=== Begin Enclosure ===

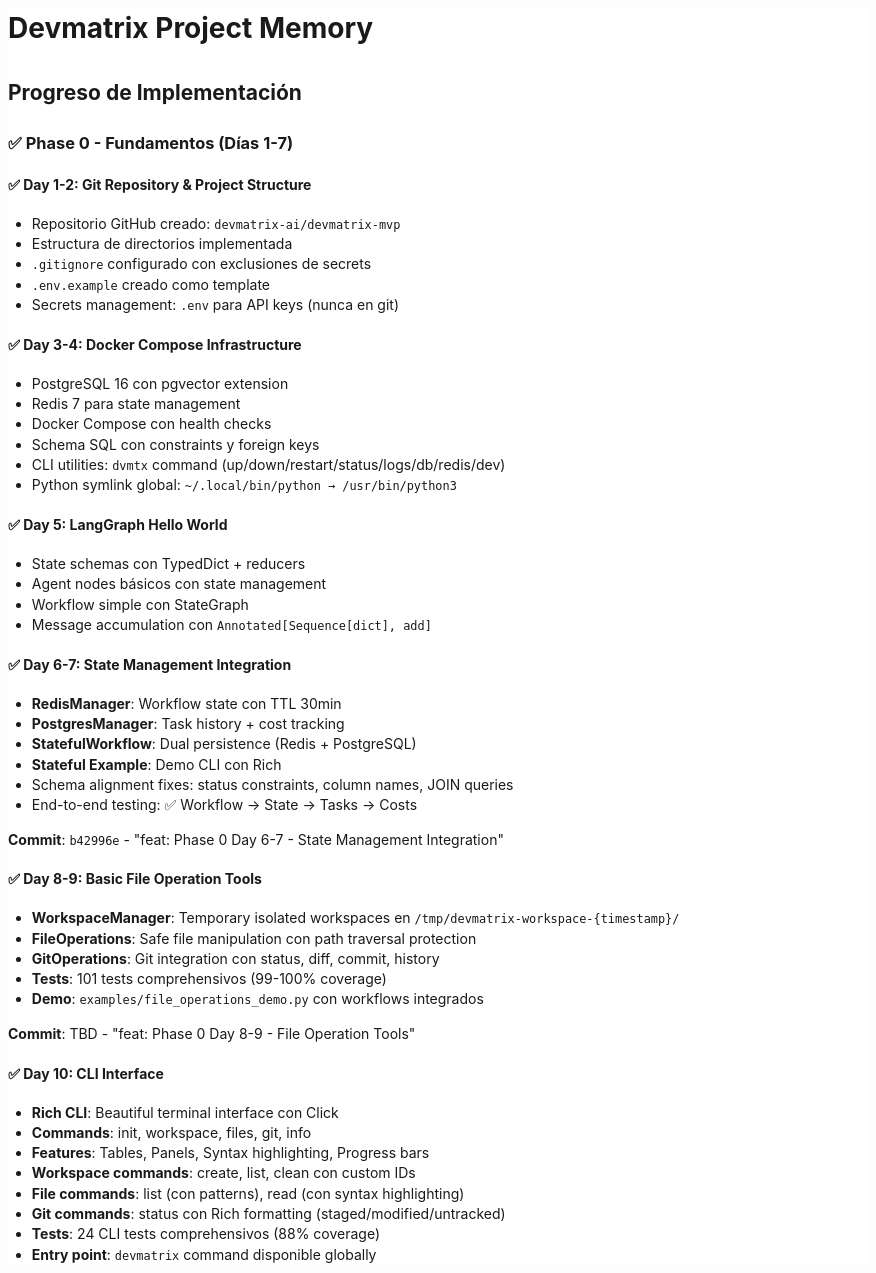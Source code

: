 # Devmatrix Project Memory

## Progreso de Implementación

### ✅ Phase 0 - Fundamentos (Días 1-7)

#### ✅ Day 1-2: Git Repository & Project Structure
- Repositorio GitHub creado: `devmatrix-ai/devmatrix-mvp`
- Estructura de directorios implementada
- `.gitignore` configurado con exclusiones de secrets
- `.env.example` creado como template
- Secrets management: `.env` para API keys (nunca en git)

#### ✅ Day 3-4: Docker Compose Infrastructure
- PostgreSQL 16 con pgvector extension
- Redis 7 para state management
- Docker Compose con health checks
- Schema SQL con constraints y foreign keys
- CLI utilities: `dvmtx` command (up/down/restart/status/logs/db/redis/dev)
- Python symlink global: `~/.local/bin/python → /usr/bin/python3`

#### ✅ Day 5: LangGraph Hello World
- State schemas con TypedDict + reducers
- Agent nodes básicos con state management
- Workflow simple con StateGraph
- Message accumulation con `Annotated[Sequence[dict], add]`

#### ✅ Day 6-7: State Management Integration
- **RedisManager**: Workflow state con TTL 30min
- **PostgresManager**: Task history + cost tracking
- **StatefulWorkflow**: Dual persistence (Redis + PostgreSQL)
- **Stateful Example**: Demo CLI con Rich
- Schema alignment fixes: status constraints, column names, JOIN queries
- End-to-end testing: ✅ Workflow → State → Tasks → Costs

**Commit**: `b42996e` - "feat: Phase 0 Day 6-7 - State Management Integration"

#### ✅ Day 8-9: Basic File Operation Tools
- **WorkspaceManager**: Temporary isolated workspaces en `/tmp/devmatrix-workspace-{timestamp}/`
- **FileOperations**: Safe file manipulation con path traversal protection
- **GitOperations**: Git integration con status, diff, commit, history
- **Tests**: 101 tests comprehensivos (99-100% coverage)
- **Demo**: `examples/file_operations_demo.py` con workflows integrados

**Commit**: TBD - "feat: Phase 0 Day 8-9 - File Operation Tools"

#### ✅ Day 10: CLI Interface
- **Rich CLI**: Beautiful terminal interface con Click
- **Commands**: init, workspace, files, git, info
- **Features**: Tables, Panels, Syntax highlighting, Progress bars
- **Workspace commands**: create, list, clean con custom IDs
- **File commands**: list (con patterns), read (con syntax highlighting)
- **Git commands**: status con Rich formatting (staged/modified/untracked)
- **Tests**: 24 CLI tests comprehensivos (88% coverage)
- **Entry point**: `devmatrix` command disponible globally
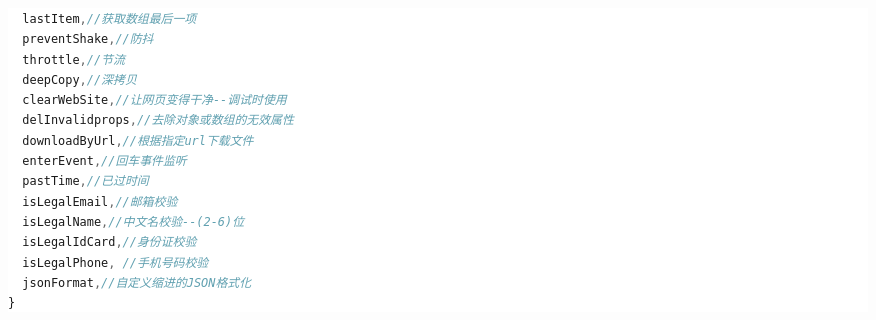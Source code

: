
 ```js
  lastItem,//获取数组最后一项  
  preventShake,//防抖   
  throttle,//节流 
  deepCopy,//深拷贝 
  clearWebSite,//让网页变得干净--调试时使用 
  delInvalidprops,//去除对象或数组的无效属性
  downloadByUrl,//根据指定url下载文件 
  enterEvent,//回车事件监听
  pastTime,//已过时间
  isLegalEmail,//邮箱校验
  isLegalName,//中文名校验--(2-6)位
  isLegalIdCard,//身份证校验
  isLegalPhone, //手机号码校验    
  jsonFormat,//自定义缩进的JSON格式化  
}


```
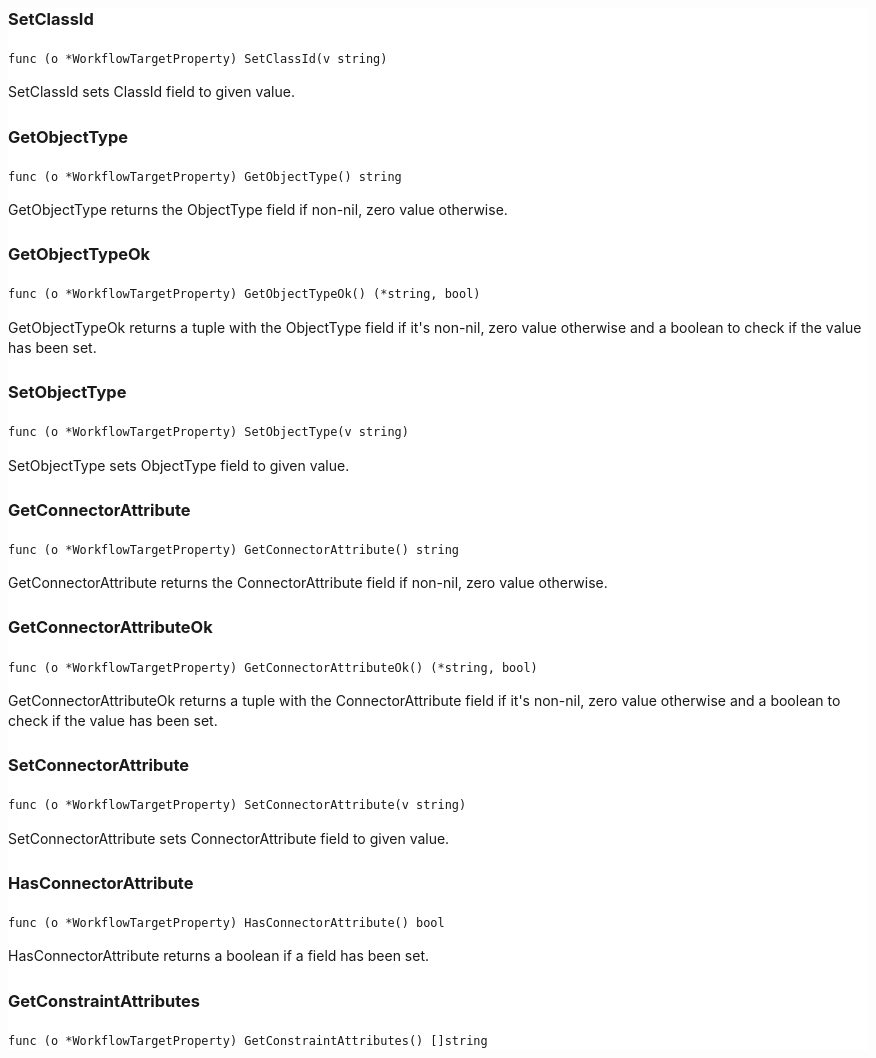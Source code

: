 ### SetClassId

`func (o *WorkflowTargetProperty) SetClassId(v string)`

SetClassId sets ClassId field to given value.


### GetObjectType

`func (o *WorkflowTargetProperty) GetObjectType() string`

GetObjectType returns the ObjectType field if non-nil, zero value otherwise.

### GetObjectTypeOk

`func (o *WorkflowTargetProperty) GetObjectTypeOk() (*string, bool)`

GetObjectTypeOk returns a tuple with the ObjectType field if it's non-nil, zero value otherwise
and a boolean to check if the value has been set.

### SetObjectType

`func (o *WorkflowTargetProperty) SetObjectType(v string)`

SetObjectType sets ObjectType field to given value.


### GetConnectorAttribute

`func (o *WorkflowTargetProperty) GetConnectorAttribute() string`

GetConnectorAttribute returns the ConnectorAttribute field if non-nil, zero value otherwise.

### GetConnectorAttributeOk

`func (o *WorkflowTargetProperty) GetConnectorAttributeOk() (*string, bool)`

GetConnectorAttributeOk returns a tuple with the ConnectorAttribute field if it's non-nil, zero value otherwise
and a boolean to check if the value has been set.

### SetConnectorAttribute

`func (o *WorkflowTargetProperty) SetConnectorAttribute(v string)`

SetConnectorAttribute sets ConnectorAttribute field to given value.

### HasConnectorAttribute

`func (o *WorkflowTargetProperty) HasConnectorAttribute() bool`

HasConnectorAttribute returns a boolean if a field has been set.

### GetConstraintAttributes

`func (o *WorkflowTargetProperty) GetConstraintAttributes() []string`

=== End Enclosure ===

> _To do_: Give again the lines from the line holding "GetConnectorAttributeOk returns a" through the close of the listing, both included, exactly as written and with nothing else.

> _Expected output_:
GetConnectorAttributeOk returns a tuple with the ConnectorAttribute field if it's non-nil, zero value otherwise
and a boolean to check if the value has been set.

### SetConnectorAttribute

`func (o *WorkflowTargetProperty) SetConnectorAttribute(v string)`

SetConnectorAttribute sets ConnectorAttribute field to given value.

### HasConnectorAttribute

`func (o *WorkflowTargetProperty) HasConnectorAttribute() bool`

HasConnectorAttribute returns a boolean if a field has been set.

### GetConstraintAttributes

`func (o *WorkflowTargetProperty) GetConstraintAttributes() []string`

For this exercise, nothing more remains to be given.